David Murrow recently posted an excerpt from his book, “Why Men Hate Going to Church”. There are a couple of interesting thoughts in this article, and I’m curious to know what you think about them.
First off, Murrow states that the most common description of Christianity evangelicals use is the phrase, “personal relationship with Jesus Christ”. However he states that “it frames the gospel in terms of a woman’s deepest desire—a personal relationship with a man who loves her unconditionally. It’s imagery that delights women—and baffles men.”
What do you think? I personally have shied away from using this phrase but for other reasons. I realized long ago that the phrase “personal relationship with Christ” never actually appears in the bible. That’s not to say it’s completely off track. However the New Testament seems more focused on a community of people following Christ rather than a bunch of isolated individuals having a relationship with him. Yes, a community is comprised of individuals, and they have to have some kind of relationship with Christ in order to follow him. But it does seem that talking in terms of us following Christ and/or being his disciples captures the idea better.

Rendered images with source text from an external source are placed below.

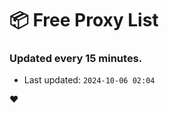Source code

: # :package: Free Proxy List
### Updated every 15 minutes.

- Last updated: `2024-10-06 02:04`

:heart:
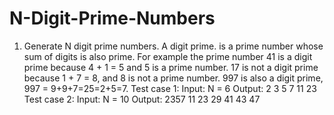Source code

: # N-Digit-Prime-Numbers
1. Generate N digit prime numbers. A digit prime. is a prime number whose sum of digits is also prime. For example the prime number 41 is a digit prime because 4 + 1 = 5 and 5 is a prime number. 17 is not a digit prime because 1 + 7 = 8, and 8 is not a prime number. 997 is also a digit prime, 997 = 9+9+7=25=2+5=7.
Test case 1:
Input: N = 6
Output: 2 3 5 7 11 23
Test case 2:
Input: N = 10
Output: 2357 11 23 29 41 43 47
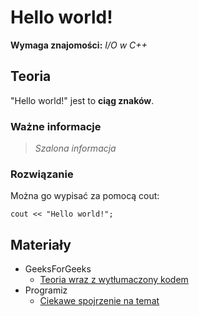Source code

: # Hello world!

**Wymaga znajomości:** *I/O w C++*
<!--wymagane algorytmy, tematy z programowania itd.-->

## Teoria

"Hello world!" jest to **ciąg znaków**.

### Ważne informacje

> *Szalona informacja*

### Rozwiązanie

Można go wypisać za pomocą cout:

`
cout << "Hello world!";
`

## Materiały

* GeeksForGeeks
  * [Teoria wraz z wytłumaczony kodem](https://www.geeksforgeeks.org/writing-first-c-program-hello-world-example/)
* Programiz
  * [Ciekawe spojrzenie na temat](https://www.programiz.com/cpp-programming/examples/print-sentence)
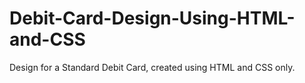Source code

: # Debit-Card-Design-Using-HTML-and-CSS
Design for a Standard Debit Card, created using HTML and CSS only.
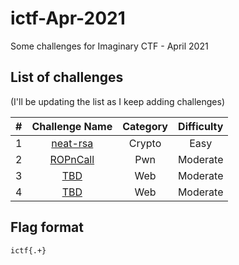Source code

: # ictf-Apr-2021

Some challenges for Imaginary CTF - April 2021


## List of challenges

(I'll be updating the list as I keep adding challenges)

| # | Challenge Name | Category | Difficulty |
|:-:|:--------------:|:--------:|:----------:|
| 1 | [neat-rsa](../main/neat-rsa/README.md) | Crypto | Easy |
| 2 | [ROPnCall](../main/ROPnCall/README.md) | Pwn | Moderate |
| 3 | [TBD](../main/TBD/README.md) | Web | Moderate |
| 4 | [TBD](../main/TBD/README.md) | Web | Moderate |

## Flag format

`ictf{.+}`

Nevertheless, do you think there is something to what Murrow says? I can certainly see the potential for phrases such as “Jesus fills all our needs/desires” and even the Jesus is my boyfriend concept working much better for women than men. I know those concepts have never resonated with me. Do these and the “personal relationship with Christ” resonate with you ladies?
I have somewhat of a different reaction to the second part of the post where he discusses the words love, intimacy and relationship. I see his point to a degree, however I feel a major part of the problem is the way these words have been used in our culture. And I think this is an issue for everyone regardless of gender. As I’ve discussed many times on my blog, the problem is that we’ve focused too much on the “romantic” relationship, such that we now have difficulty thinking outside this, specifically when using the terms love, intimacy and relationship. I think we ought to reclaim better use of these terms. However it does mean that we have to define them often as we use them.